Downtown Washington, the city's mecca for power lunchers, embraces a number of restaurants that have built their reputations on offering big meals to big names for big bucks. But The Monocle remains the sole outpost for Hillites in search of a haunt.
And what a venerable haunt it is. After 25 years of catering to the appetites of politicos from the Kennedy administration on, The Monocle appears to have aged rather gracefully. Its two handsome main dining rooms -- one decorated with upholstered booths, little table lanterns, and a working hearth, the other sharing space with the bar -- are clubby and refined without being stiff. Warm, masculine tones reflect this restaurant's heritage.
A word of caution: This is one place you don't want to be without a reservation. Dinner is likely to be a relaxed affair, with piano music in the background on weekends. But lunch traffic resembles rush hour on the Beltway, as lawyers, lobbyists and congressional aides gather to break bread and do business. Indeed, at peak hours, it looks more Brooks Brothers showroom than restaurant.
Despite its popularity, service at The Monocle is quick and accommodating, professional and saavy.
Lunch and dinner appetizers consist mainly of seafood -- clams casino, smoked salmon, shrimp and crab meat cocktails, escargots in mushroom caps -- and soups of seafood bisque, french onion, and chilled gazpacho.
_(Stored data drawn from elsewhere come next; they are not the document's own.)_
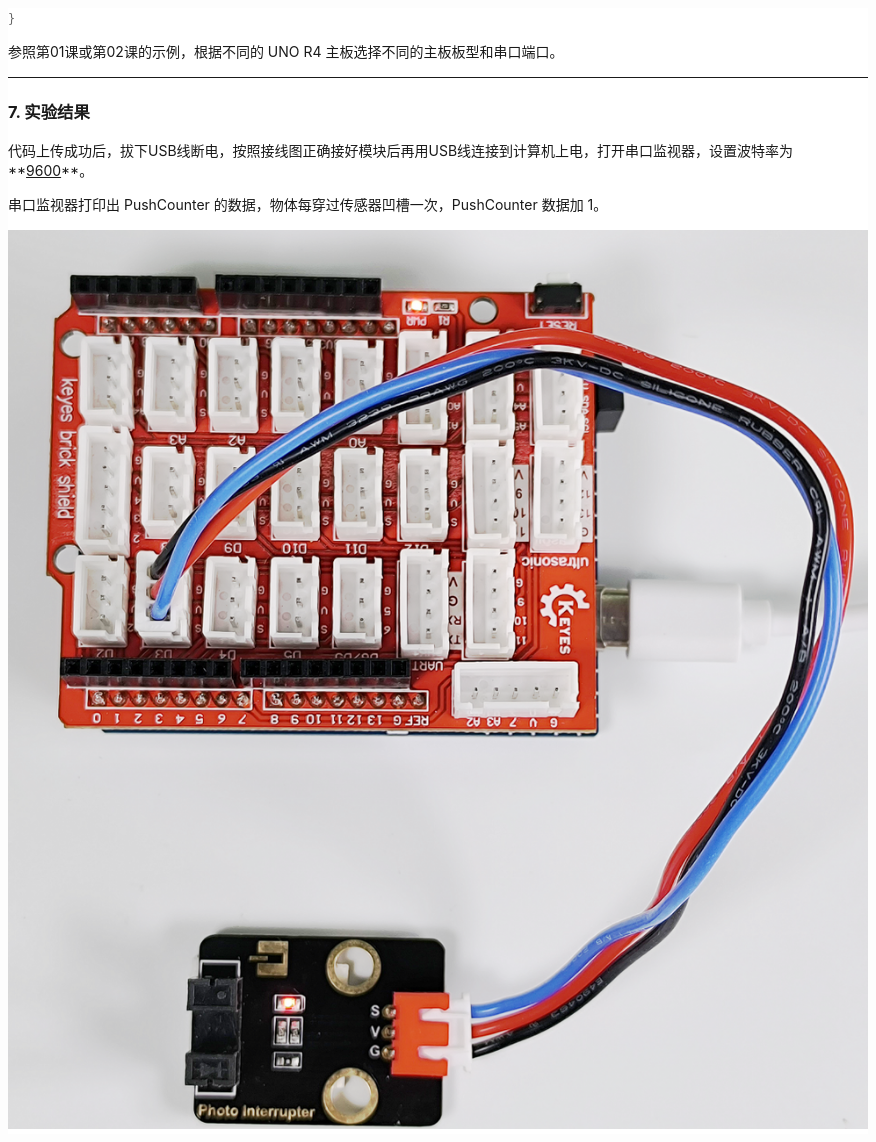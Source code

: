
 ```c++
}
```

参照第01课或第02课的示例，根据不同的 UNO R4 主板选择不同的主板板型和串口端口。

---

### 7. 实验结果

代码上传成功后，拔下USB线断电，按照接线图正确接好模块后再用USB线连接到计算机上电，打开串口监视器，设置波特率为**<u>9600</u>**。

串口监视器打印出 PushCounter 的数据，物体每穿过传感器凹槽一次，PushCounter 数据加 1。

![](media/IMG_151445.png)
The bisque may come as something of a surprise if what you had in mind was a thick, creamy seafood stew: The Monocle's rendition is a gentle, filling soup, thin and somewhat gelatinous, but bolstered by tender chunks of fish and lots of flavor.
One might assume salads would take a back seat in this steak-and-potatoes setting, but they have been rather nice presentations. The Paradise salad is basically a glorified dinner salad, with romaine lettuce, sliced mushrooms, artichokes and avocado tossed with an agreeable, garlicky vinaigrette. At lunch, my dining companion and I opted to split the Marco Polo as an appetizer. Pasta salads have become rather standard fare, but this one was a pleasant surprise, a plateful of tortellini stuffed with nicely seasoned ground veal, sauced in a fragrant and zippy basil-and-oil dressing and supported by an abundance of fresh broccoli, slices of Spanish onion and tomato.
Dinner entrees are by and large hefty productions, emphasizing fish and meats, such as filet mignon, London broil and lamb chops, with a few lighter dishes tucked in for variety. Fish has proven the most successful. At dinner, the poached salmon was a hit, a large fillet in a complementary crab sauce, sprinkled with chopped fresh parsley. Less appealing were the accompaniments: lifeless spears of overcooked broccoli and a baked potato that would have been fine had it been washed before cooking. (It was gritty.) A crab cake platter boasted two small, crusty-surfaced patties, plumped with lots of crab, yet its accompaniments were almost better than the main attraction: thick, golden fries and a paltry dab of some very good coleslaw.
Shrimp and sea scallops Marucca had two shrimp -- hardly enough to qualify as plural -- but the succulent, oceany scallops proved plentiful and better tasting.
Desserts, we were told, are all homemade, "except for the strawberries, we don't have a tree here," said our waiter, who proceeded to list rice pudding, ice cream and several exceedingly rich sounding pies. One of those sampled, amaretto cheesecake, was as much liquor as cream cheese it seemed, a sturdy confection in a graham cracker crust, sprinkled with sliced almonds. It was a fine production for those who prefer eating, as opposed to drinking, their cordials.
In sum, The Monocle is as much a meeting hall as an eating hall, but it's capable of turning out some pretty good meals in the process. And in terms of food and fans, it stands up well against its downtown competition.